Segundo Anna Paula Uziel, professora do Instituto de Psicologia da Universidade Estadual do Rio de Janeiro (UERJ), o desejo, a paixão e o amor são livres, mas o preconceito é a amarra. A psicóloga Olga Tessari completa: "No fundo, o problema está na diferença". Ela ressalta que, se o casal souber administrá-la, evitando conflitos, mágoas e mal entendidos futuros, é totalmente possível ter um relacionamento "ad infinitum" (ou para sempre).

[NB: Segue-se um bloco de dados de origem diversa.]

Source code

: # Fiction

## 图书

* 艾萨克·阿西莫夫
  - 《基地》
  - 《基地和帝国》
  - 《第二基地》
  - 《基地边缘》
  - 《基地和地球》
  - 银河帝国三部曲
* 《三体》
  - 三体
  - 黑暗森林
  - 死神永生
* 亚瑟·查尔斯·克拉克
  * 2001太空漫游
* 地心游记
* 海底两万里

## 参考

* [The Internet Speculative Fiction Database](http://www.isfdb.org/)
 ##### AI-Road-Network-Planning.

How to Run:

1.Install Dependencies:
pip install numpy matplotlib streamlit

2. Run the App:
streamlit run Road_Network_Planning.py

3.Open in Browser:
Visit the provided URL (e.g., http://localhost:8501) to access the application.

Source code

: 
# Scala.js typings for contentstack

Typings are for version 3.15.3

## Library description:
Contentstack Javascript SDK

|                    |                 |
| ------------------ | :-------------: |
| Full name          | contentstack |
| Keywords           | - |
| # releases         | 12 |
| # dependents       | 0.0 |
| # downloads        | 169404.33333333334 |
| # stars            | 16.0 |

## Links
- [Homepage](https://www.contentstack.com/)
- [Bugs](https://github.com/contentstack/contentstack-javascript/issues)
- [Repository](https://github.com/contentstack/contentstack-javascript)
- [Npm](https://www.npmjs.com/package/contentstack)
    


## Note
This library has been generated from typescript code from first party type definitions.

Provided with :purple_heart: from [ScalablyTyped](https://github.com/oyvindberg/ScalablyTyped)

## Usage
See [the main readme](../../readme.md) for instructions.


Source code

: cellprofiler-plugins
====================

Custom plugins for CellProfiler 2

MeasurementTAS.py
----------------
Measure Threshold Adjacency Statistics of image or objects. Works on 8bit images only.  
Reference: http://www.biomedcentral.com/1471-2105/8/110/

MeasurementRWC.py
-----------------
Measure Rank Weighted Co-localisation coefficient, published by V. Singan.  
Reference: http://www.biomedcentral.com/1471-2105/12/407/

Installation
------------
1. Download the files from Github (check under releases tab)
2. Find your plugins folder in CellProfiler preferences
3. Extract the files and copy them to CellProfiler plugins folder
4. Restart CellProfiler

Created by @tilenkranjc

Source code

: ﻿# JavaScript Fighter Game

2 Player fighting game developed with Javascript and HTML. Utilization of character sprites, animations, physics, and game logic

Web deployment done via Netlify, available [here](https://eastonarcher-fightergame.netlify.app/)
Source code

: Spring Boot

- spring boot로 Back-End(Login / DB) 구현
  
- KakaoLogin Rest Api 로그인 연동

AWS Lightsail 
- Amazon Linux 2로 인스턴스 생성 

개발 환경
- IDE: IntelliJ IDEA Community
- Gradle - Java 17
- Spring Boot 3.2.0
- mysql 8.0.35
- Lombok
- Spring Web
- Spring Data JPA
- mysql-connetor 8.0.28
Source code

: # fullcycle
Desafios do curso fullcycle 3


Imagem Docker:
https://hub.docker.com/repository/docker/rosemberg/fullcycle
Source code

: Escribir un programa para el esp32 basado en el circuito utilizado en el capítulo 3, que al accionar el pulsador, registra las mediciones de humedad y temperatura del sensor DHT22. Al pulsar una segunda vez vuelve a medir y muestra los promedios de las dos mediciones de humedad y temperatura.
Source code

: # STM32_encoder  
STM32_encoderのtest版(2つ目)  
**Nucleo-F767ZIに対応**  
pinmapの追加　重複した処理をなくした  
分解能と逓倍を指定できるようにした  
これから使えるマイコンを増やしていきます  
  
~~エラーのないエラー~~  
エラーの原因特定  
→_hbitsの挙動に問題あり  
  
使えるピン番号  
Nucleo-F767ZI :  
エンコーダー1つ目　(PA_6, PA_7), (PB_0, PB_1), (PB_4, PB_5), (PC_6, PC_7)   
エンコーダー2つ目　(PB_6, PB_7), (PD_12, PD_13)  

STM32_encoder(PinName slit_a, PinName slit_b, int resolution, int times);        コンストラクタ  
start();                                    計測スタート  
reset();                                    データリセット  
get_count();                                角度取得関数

Para driblar as críticas daqueles que têm preconceitos, não permitindo que elas interfiram no equilíbrio do casal, é importante desconstruir e renegociar os pré-julgamentos através do diálogo. Para isso, é preciso ter paciência. "Se, ainda assim, não der certo, vale a pena ousar e lutar. Um confronto direto pode chocar no sentido de gerar mudança", aconselha Anna Paula Uziel. Se o amor vence no final? Comemore, porque a resposta é sim! Desde que o casal se aceite e desde que saiba lidar de forma positiva com as pressões sociais e familiares, exigindo respeito de todos.